Time finally permitted, so I decided to take another stab at installing and running Vista on my laptop. This go around, I decided to do a completely clean install (blow partitions, format and install from scratch) rather than upgrade XP. My system is an IBM ThinkPad G40 with 768MB of RAM and a 40GB HDD.

 Vista installed much faster as a clean install than it did as an upgrade. The whole installation took about a bit more than an hour. As expected, it did not recognize my wireless card, so I made sure that I had the CD handy in order to install the driver (I know from my upgrade experience that the XP driver works under Vista). Since I was not going to be able to retain my applications, I decided to scale back to just the necessities: Palm Desktop, Macromedia MX 2004 Suite, and the Office 2007 Beta 2. Anything else can be handled on an as-needed basis, but those apps are critical to what I do.

Rather than hunt for the CD, I decided download the lastest Palm Desktop after I got my wireless working. I had the install CDs handy for the others.

My wireless NIC ran into problems right off the bat. When you choose to install the D-Link drivers from the CD, you also get the configuration utility (whether you want it or not). The configuration utility would not launch properly. I finally just pointed Vista to the appropriate .inf file on the CD and let it install the card drivers on its own. This proved to be a much simpler solution and worked quite well. I know that there was an updated driver for XP on Microsoft Update as early as mid-December of 2005, but there was no sign of it when I ran Update after installing Vista.

With a working internet connection, I downloaded the latest Palm Desktop for my Zire 31. The package installed quite nicely and ran like a charm, but absolutely refused to sync with the Palm device.
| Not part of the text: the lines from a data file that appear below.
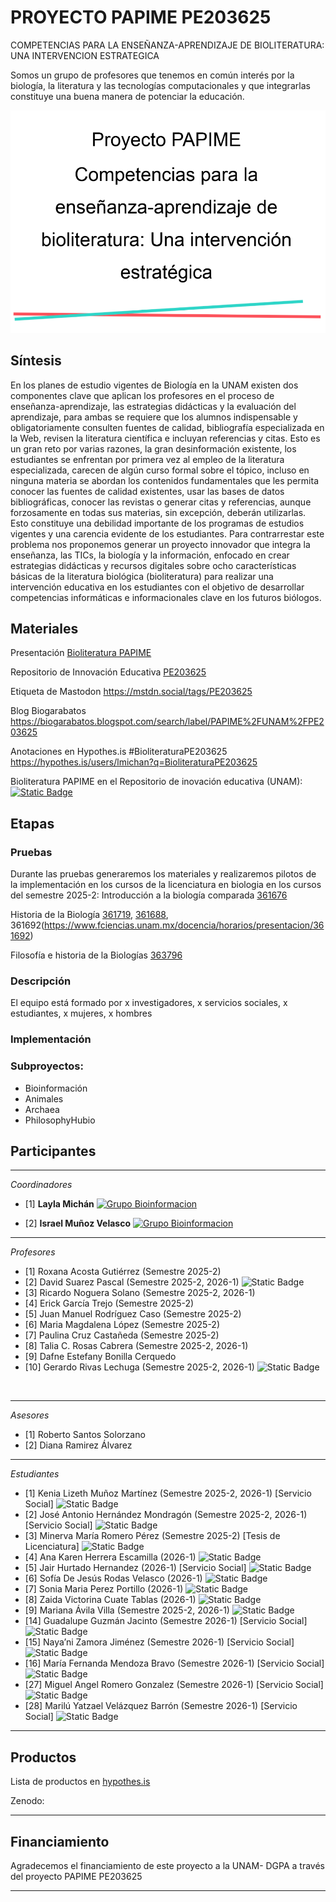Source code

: # PROYECTO PAPIME PE203625
COMPETENCIAS PARA LA ENSEÑANZA-APRENDIZAJE DE BIOLITERATURA: UNA INTERVENCION ESTRATEGICA

Somos un grupo de profesores que tenemos en común interés por la biología, la literatura y las tecnologías computacionales y que integrarlas constituye una buena manera de potenciar la educación.

![](https://github.com/lmichan/BIOliteraturaPE203625/blob/main/AProyectoPAPIME.png)
<br>
## Síntesis
En los planes de estudio vigentes de Biología en la UNAM existen dos componentes clave que aplican los profesores en el proceso de enseñanza-aprendizaje, las estrategias didácticas y la evaluación del aprendizaje, para ambas se requiere que los alumnos indispensable y obligatoriamente consulten fuentes de calidad, bibliografía especializada en la Web, revisen la literatura científica e  incluyan referencias y citas. Esto es un gran reto por varias razones, la gran desinformación existente, los estudiantes se enfrentan por primera vez al empleo de la literatura especializada, carecen de algún curso formal sobre el tópico, incluso en ninguna materia se abordan los contenidos fundamentales que les permita conocer las fuentes de calidad existentes, usar las bases de datos bibliográficas, conocer las revistas o generar citas y referencias, aunque forzosamente en todas sus materias, sin excepción, deberán utilizarlas. Esto constituye una debilidad importante de los programas de estudios vigentes y una carencia evidente de los estudiantes. Para contrarrestar este problema nos proponemos generar un proyecto innovador que integra la enseñanza, las TICs, la biología y la información, enfocado en crear estrategias didácticas y recursos digitales sobre ocho características básicas de la  literatura biológica (bioliteratura) para realizar una intervención educativa en los estudiantes con el objetivo de desarrollar competencias informáticas e informacionales clave en los futuros biólogos.

## Materiales

Presentación [Bioliteratura PAPIME](https://docs.google.com/presentation/d/1zhE0l9InONDt1gVKK9C_d6T00lc2jEOBAefpGJrelVQ/edit?usp=sharing)

Repositorio de Innovación Educativa [PE203625](https://www.innovacioneducativa.unam.mx:8443/jspui/handle/123456789/8445)

Etiqueta de Mastodon https://mstdn.social/tags/PE203625

Blog Biogarabatos https://biogarabatos.blogspot.com/search/label/PAPIME%2FUNAM%2FPE203625

Anotaciones en Hypothes.is #BioliteraturaPE203625 https://hypothes.is/users/lmichan?q=BioliteraturaPE203625

Bioliteratura PAPIME en el Repositorio de inovación educativa (UNAM):
<br>
[![Static Badge](https://img.shields.io/badge/Repositorio%20UNAM-gold)](https://www.innovacioneducativa.unam.mx:8443/jspui/handle/123456789/8445)


## Etapas
### Pruebas
Durante las pruebas generaremos los materiales y realizaremos pilotos de la implementación en los cursos de la licenciatura en biologia en los cursos del semestre 2025-2:
Introducción a la biología comparada [361676](https://www.fciencias.unam.mx/docencia/horarios/presentacion/361677)

Historia de la Biología [361719](https://www.fciencias.unam.mx/docencia/horarios/presentacion/361719), [361688](https://www.fciencias.unam.mx/docencia/horarios/presentacion/361688), 361692(https://www.fciencias.unam.mx/docencia/horarios/presentacion/361692)

Filosofía e historia de la Biologías [363796](https://www.fciencias.unam.mx/docencia/horarios/presentacion/363796)

### Descripción
El equipo está formado por x investigadores, x servicios sociales, x estudiantes, x mujeres, x hombres

### Implementación

### Subproyectos:
  * Bioinformación
  * Animales
  * Archaea
  * PhilosophyHubio

## Participantes
---
*Coordinadores*
* [1] **Layla Michán**  [![Grupo Bioinformacion](https://img.shields.io/badge/Grupo-Bioinformacion-blue?style=flat-square)](https://orcid.org/0000-0002-5798-662X)


* [2] **Israel Muñoz Velasco**     [![Grupo Bioinformacion](https://img.shields.io/badge/Grupo-Archaea-green?style=flat-square)](https://orcid.org/0000-0002-4712-5076)
---

  *Profesores* 
* [1] Roxana Acosta Gutiérrez (Semestre 2025-2)
* [2] David Suarez Pascal  (Semestre 2025-2, 2026-1) ![Static Badge](https://img.shields.io/badge/PhilosophyHubio-pink?style=flat-square&label=Grupo)
* [3] Ricardo Noguera Solano (Semestre 2025-2, 2026-1)
* [4] Erick García Trejo (Semestre 2025-2)
* [5] Juan Manuel Rodríguez Caso (Semestre 2025-2)
* [6] Maria Magdalena López (Semestre 2025-2)
* [7] Paulina Cruz Castañeda (Semestre 2025-2)
* [8] Talia C. Rosas Cabrera (Semestre 2025-2, 2026-1)
* [9] Dafne Estefany Bonilla Cerquedo
* [10] Gerardo Rivas Lechuga (Semestre 2025-2, 2026-1)  ![Static Badge](https://img.shields.io/badge/Animales-orange?style=flat-square&label=Grupo)
<br>

---

 *Asesores*
* [1] Roberto Santos Solorzano
* [2] Diana Ramirez Álvarez
---

*Estudiantes*
* [1] Kenia Lizeth Muñoz Martínez (Semestre 2025-2, 2026-1) [Servicio Social] ![Static Badge](https://img.shields.io/badge/Bioinformaci%C3%B3n-blue?style=flat-square&label=Grupo)
* [2] José Antonio Hernández Mondragón (Semestre 2025-2, 2026-1) [Servicio Social] ![Static Badge](https://img.shields.io/badge/Bioinformaci%C3%B3n-blue?style=flat-square&label=Grupo)
* [3] Minerva María Romero Pérez (Semestre 2025-2) [Tesis de Licenciatura] ![Static Badge](https://img.shields.io/badge/Bioinformaci%C3%B3n-blue?style=flat-square&label=Grupo)
* [4] Ana Karen Herrera Escamilla (2026-1) ![Static Badge](https://img.shields.io/badge/Archaea-green?style=flat-square&label=Grupo)
* [5] Jair Hurtado Hernandez (2026-1) [Servicio Social] ![Static Badge](https://img.shields.io/badge/Archaea-green?style=flat-square&label=Grupo)
* [6] Sofía De Jesús Rodas Velasco (2026-1)  ![Static Badge](https://img.shields.io/badge/PhilosophyHubio-pink?style=flat-square&label=Grupo)
* [7] Sonia Maria Perez Portillo (2026-1)  ![Static Badge](https://img.shields.io/badge/PhilosophyHubio-pink?style=flat-square&label=Grupo)
* [8] Zaida Victorina Cuate Tablas (2026-1) ![Static Badge](https://img.shields.io/badge/PhilosophyHubio-pink?style=flat-square&label=Grupo)
* [9] Mariana Ávila Villa (Semestre 2025-2, 2026-1)  ![Static Badge](https://img.shields.io/badge/Animales-orange?style=flat-square&label=Grupo)
* [14] Guadalupe Guzmán Jacinto (Semestre 2026-1) [Servicio Social] ![Static Badge](https://img.shields.io/badge/UNAD-C06EFF?style=flat-square&label=Grupo)
* [15] Naya’ni Zamora Jiménez (Semestre 2026-1) [Servicio Social] ![Static Badge](https://img.shields.io/badge/UNAD-C06EFF?style=flat-square&label=Grupo)
* [16] María Fernanda Mendoza Bravo (Semestre 2026-1) [Servicio Social] ![Static Badge](https://img.shields.io/badge/UNAD-C06EFF?style=flat-square&label=Grupo)
* [27] Miguel Angel Romero Gonzalez (Semestre 2026-1) [Servicio Social] ![Static Badge](https://img.shields.io/badge/Bioinformaci%C3%B3n-blue?style=flat-square&label=Grupo)
* [28] Marilú Yatzael Velázquez Barrón (Semestre 2026-1) [Servicio Social] ![Static Badge](https://img.shields.io/badge/Bioinformaci%C3%B3n-blue?style=flat-square&label=Grupo)
---

## Productos

Lista de productos en [hypothes.is](https://hypothes.is/users/lmichan?q=tag%3ABioliteraturaPE203625+tag%3Aproducto%F0%9F%A5%87)

Zenodo: 

---
## Financiamiento
Agradecemos el financiamiento de este proyecto a la UNAM- DGPA a través del proyecto PAPIME PE203625 
___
For some reason it thinks it’s connected via a serial cable to COM1, which is not the case. I do not see any settings that can be changed to get it recognize that it’s connected through a USB port, so the Palm device is just dead weight at this point as far as my laptop is concerned. I’m either going to have to live without it or start synching with my desktop machine. I’ll probably opt for the latter - a fix from Microsoft and Palm do not appear to be in the immediate future and the Vista forums only report the existence of the problem with no solution provided.

Macromedia MX 2004 Suite installed cleanly and runs just as well as it did under XP. I was able to restore my sites from a backup copy on an external drive and it was just a matter of setting up the remote server connection to pick up exactly where I had left off earlier today.

Office 2007 Beta 2 also installed cleanly and ran like a charm. I was unable to locate the converter packs for Office 2003 and earlier, but perhaps this was just because I didn’t have an earlier version installed.

 One issue that cropped up early on was my USB optical mouse. Vista recognized the device and installed a PnP driver with no problem. However the mouse configuration utility that it also installed (ico.exe) immediately pegged the processor to 100% usage and refused to come down. Lowering the process’s priority only served to allow other applications to have first dibs on the processor cycles, but usage remained at 100%. As soon as I killed the process, processor usage dropped to 1% to 2% and I did not find any change in the mouse’s functionality.

I’m still waiting on my own copy of Vista to appear from the good folks at Redmond (it’s only been close to 9 weeks since I ordered it). In the interim, I’m using a friend’s CD (the beta license allows installation on 10 computers, so I’m legal as far as I know) and everything else seems to be working quite well. Since school starts up on Monday, it’s going to get quite a workout over the next few weeks.